The tiny satellites maneuver like “a dart in space” — their mass is offset in such a way that allows natural forces to stabilize the spacecraft without using thrusters. The company compares their movement to that of a sailboat, as opposed to a motorboat. The network could be operational by 2020, said company Chief Executive Sara Spangelo.

But the “move fast and break things” ethic of Silicon Valley got the company in trouble last year. Swarm agreed to pay a $900,000 fine to the Federal Communications Commission for launching four of its tiny satellites without the agency’s permission. The FCC had denied Swarm’s application because it said the satellites were too small to be tracked, which could increase the risk of in-orbit collisions.


Spangelo said the company has worked with the FCC on that issue since last spring and worked with government and commercial space-tracking systems to consistently track the seven satellites it already has in orbit. The company has also hired an internal officer to make sure it is in compliance with all U.S. and international regulations, she said.

“I think we’ve learned that we’re committed to compliance,” she said of the FCC fine.

A market shakeup, especially for launch companies, could still be coming in the next two to three years, said Autry of USC. But what he sees happening now is companies like Virgin Galactic and SpaceX reaching new stages of their business development.

Just over two weeks ago, Mojave-based Virgin Galactic and sister firm Spaceship Co. laid off about 40 people, less than 5% of the workforce at those two companies, a company spokesperson said. Most of the affected employees were based in Mojave. The layoffs were first reported by New Mexico publication The company said in a statement that the move was made “to position our organization for the drive to commercial operations following our successful recent spaceflight, and make room for new skill sets that we need to bring in over the course of this year.”

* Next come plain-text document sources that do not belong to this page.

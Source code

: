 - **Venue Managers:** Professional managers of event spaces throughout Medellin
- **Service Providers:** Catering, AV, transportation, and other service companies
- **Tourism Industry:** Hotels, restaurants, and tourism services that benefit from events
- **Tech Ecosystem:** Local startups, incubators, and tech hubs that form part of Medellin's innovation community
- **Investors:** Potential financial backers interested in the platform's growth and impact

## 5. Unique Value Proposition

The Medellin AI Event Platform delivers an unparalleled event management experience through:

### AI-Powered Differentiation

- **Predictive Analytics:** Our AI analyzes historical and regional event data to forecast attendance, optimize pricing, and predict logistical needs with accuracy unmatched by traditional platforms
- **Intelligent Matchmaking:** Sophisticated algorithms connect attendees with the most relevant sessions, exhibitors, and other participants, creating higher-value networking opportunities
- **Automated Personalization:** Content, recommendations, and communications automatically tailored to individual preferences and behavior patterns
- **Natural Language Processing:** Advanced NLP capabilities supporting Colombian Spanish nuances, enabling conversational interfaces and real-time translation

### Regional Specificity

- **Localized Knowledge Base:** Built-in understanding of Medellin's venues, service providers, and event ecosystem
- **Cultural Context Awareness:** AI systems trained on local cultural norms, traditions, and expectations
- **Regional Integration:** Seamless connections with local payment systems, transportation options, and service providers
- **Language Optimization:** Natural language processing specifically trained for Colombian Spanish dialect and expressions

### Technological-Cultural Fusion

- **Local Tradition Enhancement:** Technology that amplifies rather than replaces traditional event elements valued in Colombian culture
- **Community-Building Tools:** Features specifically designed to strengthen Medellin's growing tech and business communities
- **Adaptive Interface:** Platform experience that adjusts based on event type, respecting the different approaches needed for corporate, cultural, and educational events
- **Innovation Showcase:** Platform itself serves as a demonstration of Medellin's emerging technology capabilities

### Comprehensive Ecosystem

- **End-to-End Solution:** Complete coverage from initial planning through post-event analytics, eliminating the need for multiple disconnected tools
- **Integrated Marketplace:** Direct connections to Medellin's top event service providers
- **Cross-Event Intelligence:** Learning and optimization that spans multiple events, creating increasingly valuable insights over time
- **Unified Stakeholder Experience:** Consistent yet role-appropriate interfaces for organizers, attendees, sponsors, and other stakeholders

Virgin Galactic plans to offer brief suborbital flights in its space plane for as much as $250,000 per ticket. The company reached suborbital space for the first time without paying customers during a December test flight. The company is aiming to conduct its next test in February.

Both Virgin Galactic and SpaceX, which laid off about 10% of its more than 6,000-employee workforce earlier this month, are facing pivotal moments this year, said Mike French, senior vice president for commercial space at Bryce Space and Technology. Virgin Galactic is inching closer to flying paying tourists to space, while SpaceX is scheduled to ferry NASA astronauts to the International Space Station for the first time this summer.


The Musk-led company is facing an additional looming deadline with its planned Starlink satellite-internet project. The FCC has mandated that SpaceX begin operating at least half of the satellites in its initial constellation by March 29, 2024, or it cannot add any additional satellites. The company has said it plans to launch its first batch of satellites before the end of next year, and already sent up two test ones last year.

“This is really the year to see which companies can close their business cases and make money,” Christensen said.